Catapults firing on the walls of Minas Tirith

== Campaign ==
The good and evil forces of Middle-earth each have a campaign. They take place on an animated map of western Middle-earth, where each battle represents the defense/sacking of a territory. Armies and characters move on the map, and moving the cursor over them shows snippets of the movies (whereas battle cutscenes use the game engine).

Some mandatory missions represent important events. Between these the player must take enough nearby territories in skirmish battles, variations on the theme of building a base and killing everyone. Each territory provides a permanent increase of power points, the unit limit, and/or a multiplier for acquired resources. Units, their upgrades and purchased powers also persist between battles.

=== Good campaign ===
The good campaign follows the story of the Lord of the Rings movies with an emphasis of traditional, scripted missions, from Moria to Lórien, the fight at Amon Hen, the Battle of the Hornburg, the Ents' conquest of Isengard, the siege of Osgiliath, Sam's search for Frodo in Shelob's lair, the Battle of the Pelennor Fields and the Black Gate.

=== Evil campaign ===
The evil campaign begins with Isengard's betrayal and then continues with Saruman's conquest of Rohan signified by the fall of Helm's Deep and the deaths of Théoden and Éomer. It then switches to Mordor's assault on Gondor and concludes with the successful destruction of Minas Tirith and total victory for Sauron. It provides an alternative storyline to the book and film.

== Development ==
=== Music ===
The Battle for Middle-earth features score from The Lord of the Rings film trilogy composed by Howard Shore, as well as original music in Shore's image by Jamie Christopherson and Bill Brown. The Lord of the Rings: The Battle for Middle-earth (Soundtrack from the Video Game) was released via digital sellers on August 28, 2006, featuring 22 tracks of cues from the game by Christopherson & Brown spanning 44 minutes.

=== Working conditions ===
The development environment and "extreme crunch time" for The Battle for Middle-earth led to a high-profile labor lawsuit by programmers that was settled by Electronic Arts for US$14.9 million in 2006.

== Reception ==

According to Electronic Arts, The Battle for Middle-earth was a commercial success, with sales above 1 million units worldwide by the end of 2004. In the United States, the computer version of The Battle for Middle-earth sold 230,000 copies and earned $9.4 million by August 2006, after its release in December 2004. It was the country's 89th best-selling computer game during this period. It received a "Gold" sales award from the Entertainment and Leisure Software Publishers Association (ELSPA), indicating sales of at least 200,000 copies in the United Kingdom.
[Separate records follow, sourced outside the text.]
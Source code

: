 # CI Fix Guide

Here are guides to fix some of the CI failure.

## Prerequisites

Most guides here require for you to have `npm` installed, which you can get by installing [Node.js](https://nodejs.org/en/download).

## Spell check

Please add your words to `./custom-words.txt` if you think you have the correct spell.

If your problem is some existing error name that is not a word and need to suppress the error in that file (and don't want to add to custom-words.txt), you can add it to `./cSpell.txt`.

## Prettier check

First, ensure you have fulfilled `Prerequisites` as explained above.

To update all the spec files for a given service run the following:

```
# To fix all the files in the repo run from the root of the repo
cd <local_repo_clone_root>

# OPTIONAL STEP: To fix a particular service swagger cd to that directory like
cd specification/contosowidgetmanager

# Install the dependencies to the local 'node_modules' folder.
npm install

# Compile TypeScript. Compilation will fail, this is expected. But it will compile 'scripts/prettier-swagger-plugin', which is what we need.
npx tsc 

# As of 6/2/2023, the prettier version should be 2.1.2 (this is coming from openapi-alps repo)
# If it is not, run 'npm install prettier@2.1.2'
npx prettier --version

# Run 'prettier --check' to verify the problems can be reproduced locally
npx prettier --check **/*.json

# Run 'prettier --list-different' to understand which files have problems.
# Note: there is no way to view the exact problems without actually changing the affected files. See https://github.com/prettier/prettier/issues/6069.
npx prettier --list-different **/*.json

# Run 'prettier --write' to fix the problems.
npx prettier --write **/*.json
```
The critical response to The Battle for Middle-earth was fairly positive. The video game review aggregator GameRankings displays an average critic score of 82.5%, with about two-thirds of the reviews in the 80%s. IGN praised the game for its visual flair and impressive audio, but pointed out its lack of depth in gameplay, giving out a score of 8.3 to the "decent, if not spectacular, game. GameSpot, with a score of 8.4, also commented on the visuals and sound effects as well as its focus on large-scale battles that "befits the source material". GameSpy gave 4 stars out of 5, calling the game "a perfect example of a license enhancing the final product."

Aggregate score
| Aggregator | Score |
|---|---|
| Metacritic | 82/100 |

Review scores
| Publication | Score |
|---|---|
| Eurogamer | 8/10 |
| GamePro | 4.5/5 |
| GameRevolution | 3.5/5 |
| GameSpot | 8.4/10 |
| GameSpy | 4/5 |
| IGN | 8.3/10 |

=== Awards ===
The Battle for Middle-earth won three awards: the E3 2004 Game Critics Awards award for Best Strategy Game, the 2005 GIGA Games award for Best Strategy Game, and the GameSpy award for Best of E3 2004 Editors Choice.

The Battle for Middle-earth was nominated for X-Plays "Best Strategy Game" and PC Gamer USs "Best Real-Time Strategy Game 2004" awards, both of which ultimately went to Rome: Total War. It also received a runner-up placement for GameSpots annual "Best Game Based on a TV or Film Property" prize. During the 8th Annual Interactive Achievement Awards, The Battle for Middle-earth received a nomination for "Strategy Game of the Year", which was ultimately awarded to Rome: Total War.